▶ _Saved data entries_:
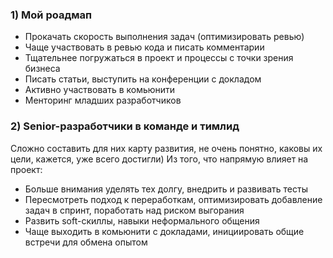 

### 1) Мой роадмап

- Прокачать скорость выполнения задач (оптимизировать ревью)
- Чаще участвовать в ревью кода и писать комментарии
- Тщательнее погружаться в проект и процессы с точки зрения бизнеса
- Писать статьи, выступить на конференции с докладом
- Активно участвовать в комьюнити
- Менторинг младших разработчиков


### 2) Senior-разработчики в команде и тимлид

Сложно составить для них карту развития, не очень понятно, каковы их цели, кажется, уже всего достигли)
Из того, что напрямую влияет на проект:

- Больше внимания уделять тех долгу, внедрить и развивать тесты
- Пересмотреть подход к переработкам, оптимизировать добавление задач в спринт, поработать над риском выгорания
- Развить soft-скиллы, навыки неформального общения
- Чаще выходить в комьюнити с докладами, инициировать общие встречи для обмена опытом


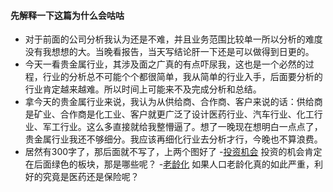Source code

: #### 先解释一下这篇​为什么会咕咕
- 对于前面的公司分析我认为还是不难，并且业务范围比较单一所以分析的难度没有我想想的大。当晚看报告，当天写结论肝一下还是可以做得到日更的。
- 今天一看贵金属行业，其涉及面之广真的有点吓尿我，这也是一个必然的过程，行业的分析总不可能个个都很简单，我从简单的行业入手，后面要分析的行业肯定越来越难。所以时间上可能来不及完成分析和总结。
- 拿今天的贵金属行业来说，我认为从供给商、合作商、客户来说的话：供给商是矿业、合作商是化工业、客户就更广泛了设计医药行业、汽车行业、化工行业、军工行业。这么多直接就给我整懵逼了。想了一晚现在想明白一点点了，贵金属行业我还不够细分。我应该再细化行业去分析才行，今晚也不算浪费。
- 居然有300字了，那后面就不写了，上两个图好了
-[投资机会](https://github.com/QiIL/invest/blob/master/stuff/微信图片_20200701234835.jpg)
投资的机会肯定在后面绿色的板块，那是哪些呢？
-[老龄化](https://github.com/QiIL/invest/blob/master/stuff/微信图片_20200701234856.jpg)
如果人口老龄化真的如此严重，利好的究竟是医药还是保险呢？
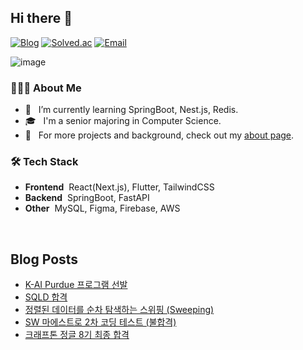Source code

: ## Hi there 👋

[![Blog](https://img.shields.io/badge/Blog-inup.dev-3b82f6?style=flat-square)](https://inup.site/)
[![Solved.ac](https://img.shields.io/badge/Solved.ac-inup-17ce3a?style=flat-square)](https://solved.ac/profile/inup)
[![Email](https://img.shields.io/badge/Email-inup@kakao.com-yellow?style=flat-square)](mailto:inup@kakao.com)

![image](https://github.com/user-attachments/assets/0370db4b-dccd-41c5-a8ed-e2e78ef38577)


### 👨🏻‍💻 About Me

- 🌱 &nbsp; I’m currently learning SpringBoot, Nest.js, Redis.
- 🎓 &nbsp; I'm a senior majoring in Computer Science.
- 📄 &nbsp; For more projects and background, check out my [about page](https://inup.site/about).

### 🛠 Tech Stack

- **Frontend**&nbsp; React(Next.js), Flutter, TailwindCSS
- **Backend**&nbsp; SpringBoot, FastAPI
- **Other**&nbsp; MySQL, Figma, Firebase, AWS

<br/>

## Blog Posts
<!-- BLOG-POST-LIST:START -->
- [K-AI Purdue 프로그램 선발](https://in-up.netlify.app/purdue-01/)
- [SQLD 합격](https://in-up.netlify.app/sqld-certificate/)
- [정렬된 데이터를 순차 탐색하는 스위핑 &lpar;Sweeping&rpar;](https://in-up.netlify.app/algorithm-10-sweeping/)
- [SW 마에스트로 2차 코딩 테스트 &lpar;불합격&rpar;](https://in-up.netlify.app/sw-maestro-2nd-test/)
- [크래프톤 정글 8기 최종 합격](https://in-up.netlify.app/krafton-jungle/)
<!-- BLOG-POST-LIST:END -->
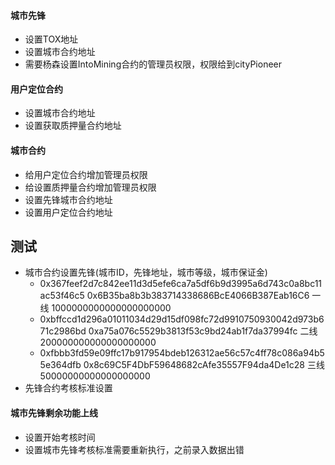 #### 城市先锋

- 设置TOX地址
- 设置城市合约地址
- 需要杨森设置IntoMining合约的管理员权限，权限给到cityPioneer

#### 用户定位合约

- 设置城市合约地址
- 设置获取质押量合约地址

#### 城市合约

- 给用户定位合约增加管理员权限
- 给设置质押量合约增加管理员权限
- 设置先锋城市合约地址
- 设置用户定位合约地址

## 测试

- 城市合约设置先锋(城市ID，先锋地址，城市等级，城市保证金)
    - 0x367feef2d7c842ee11d3d5efe6ca7a5df6b9d3995a6d743c0a8bc11ac53f46c5 0x6B35ba8b3b383714338686BcE4066B387Eab16C6 一线
      1000000000000000000000
    - 0xbffccd1d296a01011034d29d15df098fc72d9910750930042d973b671c2986bd 0xa75a076c5529b3813f53c9bd24ab1f7da37994fc 二线
      200000000000000000000
    - 0xfbbb3fd59e09ffc17b917954bdeb126312ae56c57c4ff78c086a94b55e364dfb 0x8c69C5F4DbF59648682cAfe35557F94da4De1c28 三线
      50000000000000000000
- 先锋合约考核标准设置

#### 城市先锋剩余功能上线

- 设置开始考核时间
- 设置城市先锋考核标准需要重新执行，之前录入数据出错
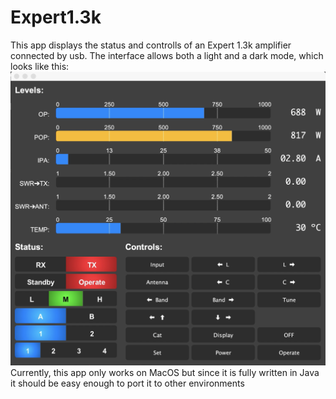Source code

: # Expert1.3k

This app displays the status and controlls of an 
Expert 1.3k amplifier connected by usb.
The interface allows both a light and a dark mode,
which looks like this:
![Screenshot](screenshot.png)
Currently, this app only works on MacOS but since it is
fully written in Java it should be easy enough to port
it to other environments
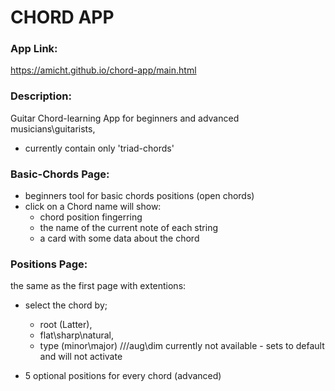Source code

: # CHORD APP

### App Link:
https://amicht.github.io/chord-app/main.html


### Description:
Guitar Chord-learning App for beginners and advanced musicians\guitarists, 
- currently contain only 'triad-chords'


### Basic-Chords Page:
- beginners tool for basic chords positions (open chords)
- click on a Chord name will show: 
  - chord position fingerring
  - the name of the current note of each string
  - a card with some data about the chord


### Positions Page:
the same as the first page with extentions:

- select the chord by; 
  - root (Latter), 
  - flat\sharp\natural, 
  - type (minor\major) ///aug\dim currently not available - sets to default and will not activate

- 5 optional positions for every chord (advanced)
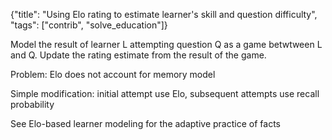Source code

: {"title": "Using Elo rating to estimate learner's skill and question difficulty", "tags": ["contrib", "solve_education"]}

Model the result of learner L attempting question Q as a game betwtween L and Q.
Update the rating estimate from the result of the game.

Problem: Elo does not account for memory model

Simple modification: initial attempt use Elo, subsequent attempts use recall probability

See Elo-based learner modeling for the adaptive practice of facts

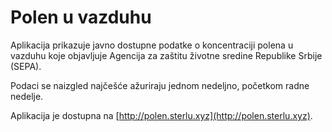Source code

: # Polen u vazduhu

Aplikacija prikazuje javno dostupne podatke o koncentraciji polena u vazduhu koje objavljuje Agencija za zaštitu životne sredine Republike Srbije (SEPA).

Podaci se naizgled najčešće ažuriraju jednom nedeljno, početkom radne nedelje.

Aplikacija je dostupna na [http://polen.sterlu.xyz](http://polen.sterlu.xyz).
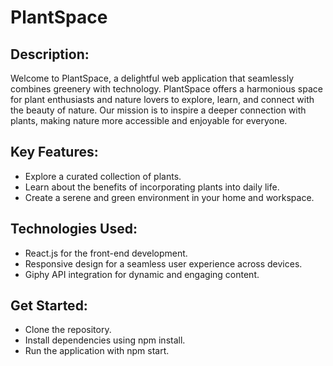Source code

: # PlantSpace
<h2>Description:</h2>

<p>Welcome to PlantSpace, a delightful web application that seamlessly combines greenery with technology. PlantSpace offers a harmonious space for plant enthusiasts and nature lovers to explore, learn, and connect with the beauty of nature. Our mission is to inspire a deeper connection with plants, making nature more accessible and enjoyable for everyone.</p>

<h2>Key Features:</h2>
<ul>
<li>Explore a curated collection of plants.</li>
<li>Learn about the benefits of incorporating plants into daily life.</li>
<li>Create a serene and green environment in your home and workspace.</li>
</ul>
<h2>Technologies Used:</h2>
<ul>
  <li>React.js for the front-end development.</li>
<li>Responsive design for a seamless user experience across devices.</li>
<li>Giphy API integration for dynamic and engaging content.</li>
</ul>

<h2>Get Started:</h2>
<ul>
  <li>Clone the repository.</li>
<li>Install dependencies using npm install.</li>
<li>Run the application with npm start.</li>
</ul>

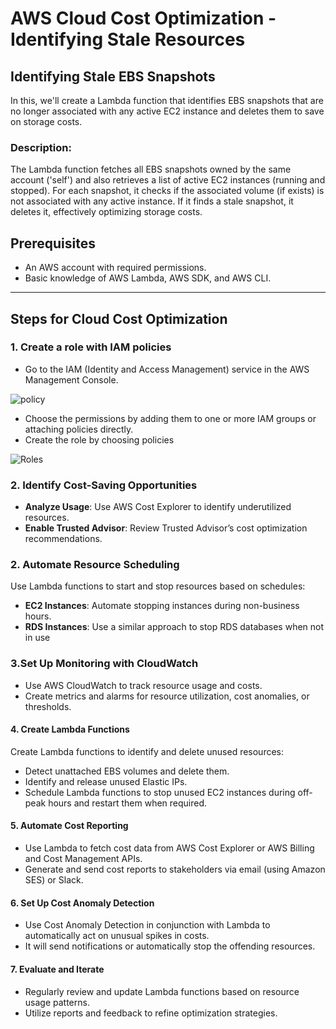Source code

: # AWS Cloud Cost Optimization - Identifying Stale Resources

## Identifying Stale EBS Snapshots

In this, we'll create a Lambda function that identifies EBS snapshots that are no longer associated with any active EC2 instance and deletes them to save on storage costs.

### Description:

The Lambda function fetches all EBS snapshots owned by the same account ('self') and also retrieves a list of active EC2 instances (running and stopped). For each snapshot, it checks if the associated volume (if exists) is not associated with any active instance. If it finds a stale snapshot, it deletes it, effectively optimizing storage costs.

## Prerequisites
- An AWS account with required permissions.
- Basic knowledge of AWS Lambda, AWS SDK, and AWS CLI.
---

## Steps for Cloud Cost Optimization
### 1. **Create a role with IAM policies**
- Go to the IAM (Identity and Access Management) service in the AWS Management Console.
  
 ![policy](https://github.com/user-attachments/assets/78884152-7ec0-4bff-8da8-f098447086f9)

- Choose the permissions by adding them to one or more IAM groups or attaching policies directly.
- Create the role by choosing policies
  
 ![Roles](https://github.com/user-attachments/assets/64a6dcae-e958-40c3-bd18-5cabc7e5b3d6)

### 2. **Identify Cost-Saving Opportunities**
- **Analyze Usage**: Use AWS Cost Explorer to identify underutilized resources.
- **Enable Trusted Advisor**: Review Trusted Advisor’s cost optimization recommendations.

### 2. **Automate Resource Scheduling**

Use Lambda functions to start and stop resources based on schedules:
- **EC2 Instances**: Automate stopping instances during non-business hours.
- **RDS Instances**: Use a similar approach to stop RDS databases when not in use

### 3.**Set Up Monitoring with CloudWatch**
- Use AWS CloudWatch to track resource usage and costs.
- Create metrics and alarms for resource utilization, cost anomalies, or thresholds.

#### 4. **Create Lambda Functions**
Create Lambda functions to identify and delete unused resources:
- Detect unattached EBS volumes and delete them.
- Identify and release unused Elastic IPs.
- Schedule Lambda functions to stop unused EC2 instances during off-peak hours and restart them when required.

#### 5. **Automate Cost Reporting**
- Use Lambda to fetch cost data from AWS Cost Explorer or AWS Billing and Cost Management APIs.
- Generate and send cost reports to stakeholders via email (using Amazon SES) or Slack.

#### 6. **Set Up Cost Anomaly Detection**
- Use Cost Anomaly Detection in conjunction with Lambda to automatically act on unusual spikes in costs.
- It will send notifications or automatically stop the offending resources.

#### 7. **Evaluate and Iterate**
- Regularly review and update Lambda functions based on resource usage patterns.
- Utilize reports and feedback to refine optimization strategies.
  

  



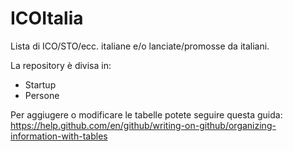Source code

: # ICOItalia
Lista di ICO/STO/ecc. italiane e/o lanciate/promosse da italiani.

La repository è divisa in:
- Startup
- Persone

Per aggiugere o modificare le tabelle potete seguire questa guida: https://help.github.com/en/github/writing-on-github/organizing-information-with-tables
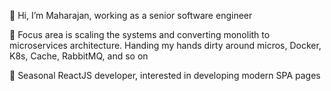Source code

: 👋 Hi, I’m Maharajan, working as a senior software engineer

🌱 Focus area is scaling the systems and converting monolith to microservices architecture. Handing my hands dirty around micros, Docker, K8s, Cache, RabbitMQ, and so on

🌱 Seasonal ReactJS developer, interested in developing modern SPA pages

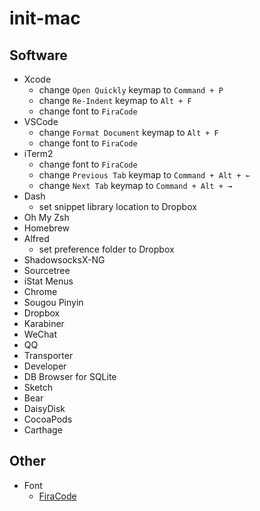 # init-mac

## Software

* Xcode
  * change `Open Quickly` keymap to `Command + P`
  * change `Re-Indent` keymap to `Alt + F`
  * change font to `FiraCode`
* VSCode
  * change `Format Document` keymap to `Alt + F`
  * change font to `FiraCode`
* iTerm2
  * change font to `FiraCode`
  * change `Previous Tab` keymap to `Command + Alt + ←`
  * change `Next Tab` keymap to `Command + Alt + →`
* Dash
  * set snippet library location to Dropbox
* Oh My Zsh
* Homebrew
* Alfred
  * set preference folder to Dropbox
* ShadowsocksX-NG
* Sourcetree
* iStat Menus
* Chrome
* Sougou Pinyin 
* Dropbox
* Karabiner
* WeChat
* QQ
* Transporter
* Developer
* DB Browser for SQLite
* Sketch
* Bear
* DaisyDisk
* CocoaPods
* Carthage

## Other

* Font
  * [FiraCode](https://github.com/tonsky/FiraCode)
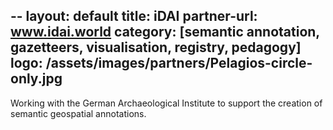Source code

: --
layout: default
title: iDAI
partner-url: www.idai.world
category: [semantic annotation, gazetteers, visualisation, registry, pedagogy]
logo: /assets/images/partners/Pelagios-circle-only.jpg
---

Working with the German Archaeological Institute to support the creation of semantic geospatial annotations.
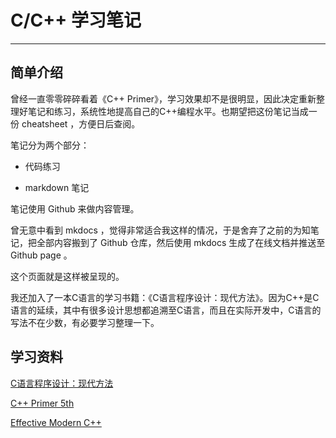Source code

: # C/C++ 学习笔记

---

## 简单介绍

曾经一直零零碎碎看着《C++ Primer》，学习效果却不是很明显，因此决定重新整理好笔记和练习，系统性地提高自己的C++编程水平。也期望把这份笔记当成一份 cheatsheet ，方便日后查阅。

笔记分为两个部分：

- 代码练习

- markdown 笔记

笔记使用 Github 来做内容管理。

曾无意中看到 mkdocs ，觉得非常适合我这样的情况，于是舍弃了之前的为知笔记，把全部内容搬到了 Github 仓库，然后使用 mkdocs 生成了在线文档并推送至 Github page 。

这个页面就是这样被呈现的。

我还加入了一本C语言的学习书籍：《C语言程序设计：现代方法》。因为C++是C语言的延续，其中有很多设计思想都追溯至C语言，而且在实际开发中，C语言的写法不在少数，有必要学习整理一下。

## 学习资料

[C语言程序设计：现代方法](https://book.douban.com/subject/4279678/)

[C++ Primer 5th](https://book.douban.com/subject/25708312/)

[Effective Modern C++](https://book.douban.com/subject/30178902/)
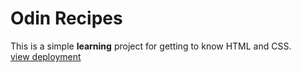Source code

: # Odin Recipes
This is a simple **learning** project for getting to know HTML and CSS.   
[view deployment](https://solovlad.github.io/odin-recipes/)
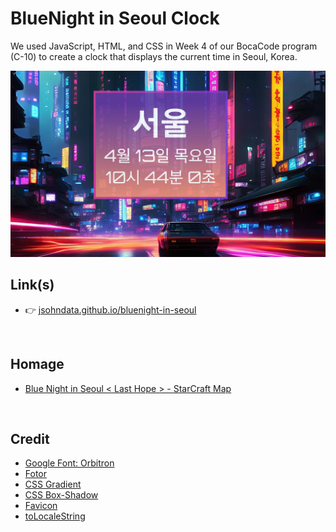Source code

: # BlueNight in Seoul Clock
We used JavaScript, HTML, and CSS in Week 4 of our BocaCode program (C-10) to create a clock that displays the current time in Seoul, Korea.

[![screen shot](./src/images/readme.webp)](https://jsohndata.github.io/bluenight-in-seoul)

## Link(s)
* 👉 [jsohndata.github.io/bluenight-in-seoul](https://jsohndata.github.io/bluenight-in-seoul)

<br>

## Homage
* [Blue Night in Seoul < Last Hope > - StarCraft Map](https://scmscx.com/map/G8V4Rh2D)

<br>

## Credit
* [Google Font: Orbitron](https://fonts.google.com/specimen/Orbitron?preview.text=10:11&preview.text_type=custom)
* [Fotor](https://www.fotor.com/)
* [CSS Gradient](https://cssgradient.io/)
* [CSS Box-Shadow](https://html-css-js.com/css/generator/box-shadow/)
* [Favicon](https://favicon.io/favicon-converter/)
* [toLocaleString](https://www.w3schools.com/jsref/jsref_tolocalestring.asp)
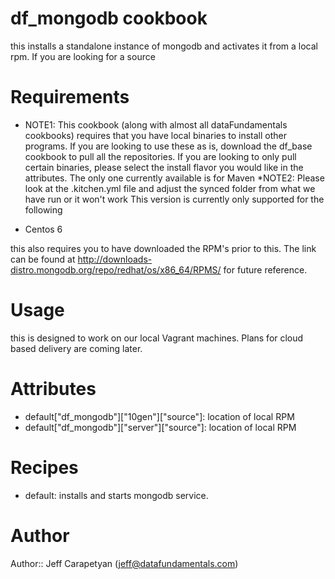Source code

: # df_mongodb cookbook
this installs a standalone instance of mongodb and activates it from a local rpm. If you are looking for a source
# Requirements

* NOTE1: This cookbook (along with almost all dataFundamentals cookbooks) requires that you have local binaries to install other programs. If you are looking to use these as is, download the df_base cookbook to pull all the repositories. If you are looking to only pull certain binaries, please select the install flavor you would like in the attributes. The only one currently available is for Maven
*NOTE2: Please look at the .kitchen.yml file and adjust the synced folder from what we have run or it won't work
This version is currently only supported for the following
 
 * Centos 6

this also requires you to have downloaded the RPM's prior to this. The link can be found at http://downloads-distro.mongodb.org/repo/redhat/os/x86_64/RPMS/ for future reference. 

# Usage
this is designed to work on our local Vagrant machines. Plans for cloud based delivery are coming later.

# Attributes

* default["df_mongodb"]["10gen"]["source"]: location of local RPM
* default["df_mongodb"]["server"]["source"]: location of local RPM

# Recipes

* default: installs and starts mongodb service.


# Author

Author:: Jeff Carapetyan (<jeff@datafundamentals.com>)
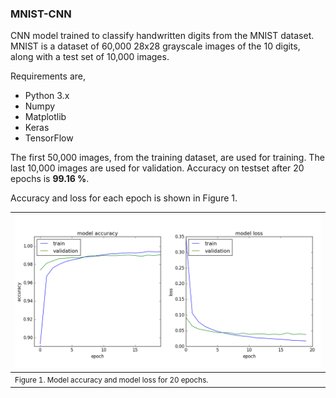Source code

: ### MNIST-CNN

CNN model trained to classify handwritten digits from the MNIST dataset. MNIST is a dataset of 60,000 28x28 grayscale images of the 10 digits, along with a test set of 10,000 images.

Requirements are,

* Python 3.x
* Numpy
* Matplotlib
* Keras
* TensorFlow

The first 50,000 images, from the training dataset, are used for training. The last 10,000 images are used for validation. Accuracy on testset after 20 epochs is **99.16 %**.

Accuracy and loss for each epoch is shown in Figure 1.

|![figure_1](figure_1.png)|
|---|
|<small>Figure 1. Model accuracy and model loss for 20 epochs.</small>|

▶ _AIM OF THE TASK_: Report the number of lines in these entries that hold the word "hours". Add nothing else.

▶ _WRITTEN RESPONSE_: 2